Some say yes….. some say no.
Let’s unravel the mystery for you. Read on…………………….
Milk is loaded with vitamins and minerals. Plants, including pumpkin plants, need a wide variety of minerals (micro-nutrients) to grow both plant and fruit. Among those minerals, milk is rich in calcium. Calcium is essential in helping all plants to take up other needed nutrients.
Calcium and other minerals need to be in soluble(liquid form), for plants to take them up in its roots. Calcium and other minerals in milk is in a soluble/liquid form, and is readily used by the plants.
So, some amount of milk, as a fertilizer, can actually do your plants good. However, like any fertilizer, too much of a good thing is harmful to your plants. Feed too much milk to your plants, and you have a rotting, stinking mess, with no additional benefit to the plant..
Liquid fertilizers (like Miracle-Grow, fish fertilizer, seaweed fertilizer and compost or manure teas) contain calcium and a wide range of micro-nutrients. They are great for plant growth and health. If you are not using them, you should be .
Applying milk to feed essential nutrients to you pumpkin plants, is definitely not cost effective. It is by far a very expensive way to feed your plants. On a cost per gallon, any of the liquid fertilizers are far less expensive. The only time this author uses milk on plants, is when it is past its expiration date for consumption. I dilute it in water, then feed plants indoors and out.
Not all milk is equal. Ie. Whole milk has more ingredients than skim.
Like other liquid fertilizers, you can feed milk directly to your plants’ root system. Dilute it with water (10:1).
Like other liquid fertilizers, you can use milk for foliar feeding. Dilute it with water (10:1).
Tip: This author does not know a single grower of giant pumpkins, who feeds milk to their plants. Rather, they use liquid, Chelated Calcium on a regular basis.

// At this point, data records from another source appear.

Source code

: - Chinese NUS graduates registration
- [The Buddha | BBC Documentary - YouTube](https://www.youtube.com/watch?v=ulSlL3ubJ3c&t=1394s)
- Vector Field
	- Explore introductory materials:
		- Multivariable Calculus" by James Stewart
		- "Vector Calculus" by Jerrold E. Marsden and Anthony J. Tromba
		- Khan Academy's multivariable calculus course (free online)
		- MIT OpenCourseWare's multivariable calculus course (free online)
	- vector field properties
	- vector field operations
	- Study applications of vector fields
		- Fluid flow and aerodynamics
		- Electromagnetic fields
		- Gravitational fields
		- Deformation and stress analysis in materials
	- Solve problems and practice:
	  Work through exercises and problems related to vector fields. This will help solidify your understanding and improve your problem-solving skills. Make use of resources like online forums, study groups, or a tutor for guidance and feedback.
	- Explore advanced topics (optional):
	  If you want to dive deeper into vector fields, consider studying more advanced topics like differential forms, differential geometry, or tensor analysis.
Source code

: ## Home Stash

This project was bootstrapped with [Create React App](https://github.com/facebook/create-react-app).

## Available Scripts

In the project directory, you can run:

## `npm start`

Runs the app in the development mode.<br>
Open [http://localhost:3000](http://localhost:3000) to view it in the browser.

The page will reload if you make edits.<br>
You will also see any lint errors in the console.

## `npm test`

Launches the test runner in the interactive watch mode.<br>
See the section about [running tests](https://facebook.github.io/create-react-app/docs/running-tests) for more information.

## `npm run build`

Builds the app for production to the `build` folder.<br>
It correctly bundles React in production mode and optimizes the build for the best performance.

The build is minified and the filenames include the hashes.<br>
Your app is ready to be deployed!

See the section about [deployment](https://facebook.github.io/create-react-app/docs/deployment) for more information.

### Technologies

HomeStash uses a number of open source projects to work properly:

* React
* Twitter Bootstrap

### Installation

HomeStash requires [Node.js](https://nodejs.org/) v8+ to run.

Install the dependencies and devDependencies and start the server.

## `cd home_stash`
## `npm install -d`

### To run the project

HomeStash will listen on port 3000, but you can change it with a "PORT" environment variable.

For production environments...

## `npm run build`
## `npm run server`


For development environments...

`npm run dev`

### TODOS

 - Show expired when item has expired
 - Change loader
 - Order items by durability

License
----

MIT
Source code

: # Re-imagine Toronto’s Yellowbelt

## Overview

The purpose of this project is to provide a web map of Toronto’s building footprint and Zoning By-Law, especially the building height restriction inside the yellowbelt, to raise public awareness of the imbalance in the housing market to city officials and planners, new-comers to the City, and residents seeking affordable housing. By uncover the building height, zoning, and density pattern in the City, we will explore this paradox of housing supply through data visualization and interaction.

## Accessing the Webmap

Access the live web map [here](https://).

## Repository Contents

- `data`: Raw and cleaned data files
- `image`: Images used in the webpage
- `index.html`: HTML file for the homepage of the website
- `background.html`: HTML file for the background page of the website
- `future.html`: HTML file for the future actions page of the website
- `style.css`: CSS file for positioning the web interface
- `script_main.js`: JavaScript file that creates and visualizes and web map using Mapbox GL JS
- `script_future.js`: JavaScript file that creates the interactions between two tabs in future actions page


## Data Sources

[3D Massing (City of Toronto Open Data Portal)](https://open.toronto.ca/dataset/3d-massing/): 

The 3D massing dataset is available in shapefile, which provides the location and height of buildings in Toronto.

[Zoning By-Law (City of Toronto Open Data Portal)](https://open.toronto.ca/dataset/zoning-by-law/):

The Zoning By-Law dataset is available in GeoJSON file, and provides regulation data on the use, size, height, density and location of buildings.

Injecting milk (or sugar water) into the vine or stem through a syringe, a straw, or wick does not add significant weight (if any at all) to a pumpkin fruit. It does seriously risk injury to the vine, and offers an entry point for plant diseases and insects. For those who also have heard of injecting sugar water, this only serves to increase the number of insects around your plants, some of which may be harmful.